TensorFlow 2.x 在 tensorflow_addons 库里面实现了 AdamW，可以直接pip install tensorflow_addons进行安装（在 windows 上需要 TF 2.1），也可以直接把这个仓库下载下来使用。

下面是一个利用 AdamW 的示例程序（TF 2.0, tf.keras），在使用 AdamW 的同时，使用 learning rate decay：（以下程序中，AdamW 的结果不如 Adam，这是因为模型比较简单，加多了 regularization 反而影响性能）

import tensorflow as tf

import os

from tensorflow_addons.optimizers import AdamW

import numpy as np

from tensorflow.python.keras import backend as K

from tensorflow.python.util.tf_export import keras_export

from tensorflow.keras.callbacks import Callback

def lr_schedule(epoch):

    """Learning Rate Schedule

    Learning rate is scheduled to be reduced after 20, 30 epochs.

    Called automatically every epoch as part of callbacks during training.

    # Arguments

        epoch (int): The number of epochs

    # Returns

        lr (float32): learning rate

    """

    lr = 1e-3

    if epoch >= 30:

        lr *= 1e-2

    elif epoch >= 20:

        lr *= 1e-1

    print('Learning rate: ', lr)

    return lr

def wd_schedule(epoch):

    """Weight Decay Schedule

    Weight decay is scheduled to be reduced after 20, 30 epochs.

    Called automatically every epoch as part of callbacks during training.

    # Arguments

        epoch (int): The number of epochs

    # Returns

        wd (float32): weight decay

    """

    wd = 1e-4

    if epoch >= 30:

        wd *= 1e-2

    elif epoch >= 20:

        wd *= 1e-1

    print('Weight decay: ', wd)

    return wd

# just copy the implement of LearningRateScheduler, and then change the lr with weight_decay

@keras_export('keras.callbacks.WeightDecayScheduler')

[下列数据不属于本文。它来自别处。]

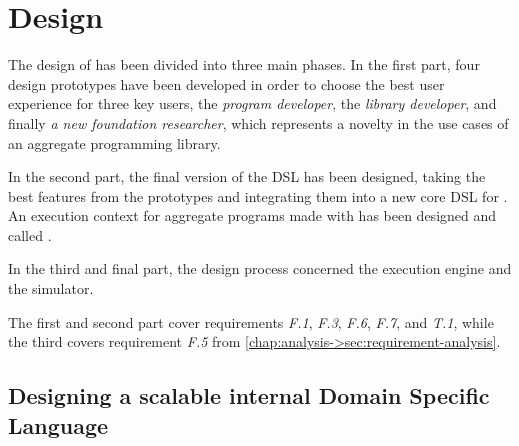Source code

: \chapter{Design}
\label{chap:design}
The design of \this has been divided into three main phases.
%
In the first part, four design prototypes have been developed in order to choose the best user experience for three key users, the \textit{program developer}, the \textit{library developer}, and finally \textit{a new foundation researcher}, which represents a novelty in the use cases of an aggregate programming library.

In the second part, the final version of the \ac{DSL} has been designed, taking the best features from the prototypes and integrating them into a new core \ac{DSL} for \this.
%
An execution context for aggregate programs made with \this has been designed and called .

In the third and final part, the design process concerned the execution engine and the simulator.

The first and second part cover requirements \textit{F.1}, \textit{F.3}, \textit{F.6}, \textit{F.7}, and \textit{T.1}, while the third covers requirement \textit{F.5} from \cref{chap:analysis->sec:requirement-analysis}.

\section{Designing a scalable internal Domain Specific Language} \label{chap:design->sec:dsl}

class WeightDecayScheduler(Callback):

    """Weight Decay Scheduler.

    Arguments:

        schedule: a function that takes an epoch index as input

            (integer, indexed from 0) and returns a new

            weight decay as output (float).

        verbose: int. 0: quiet, 1: update messages.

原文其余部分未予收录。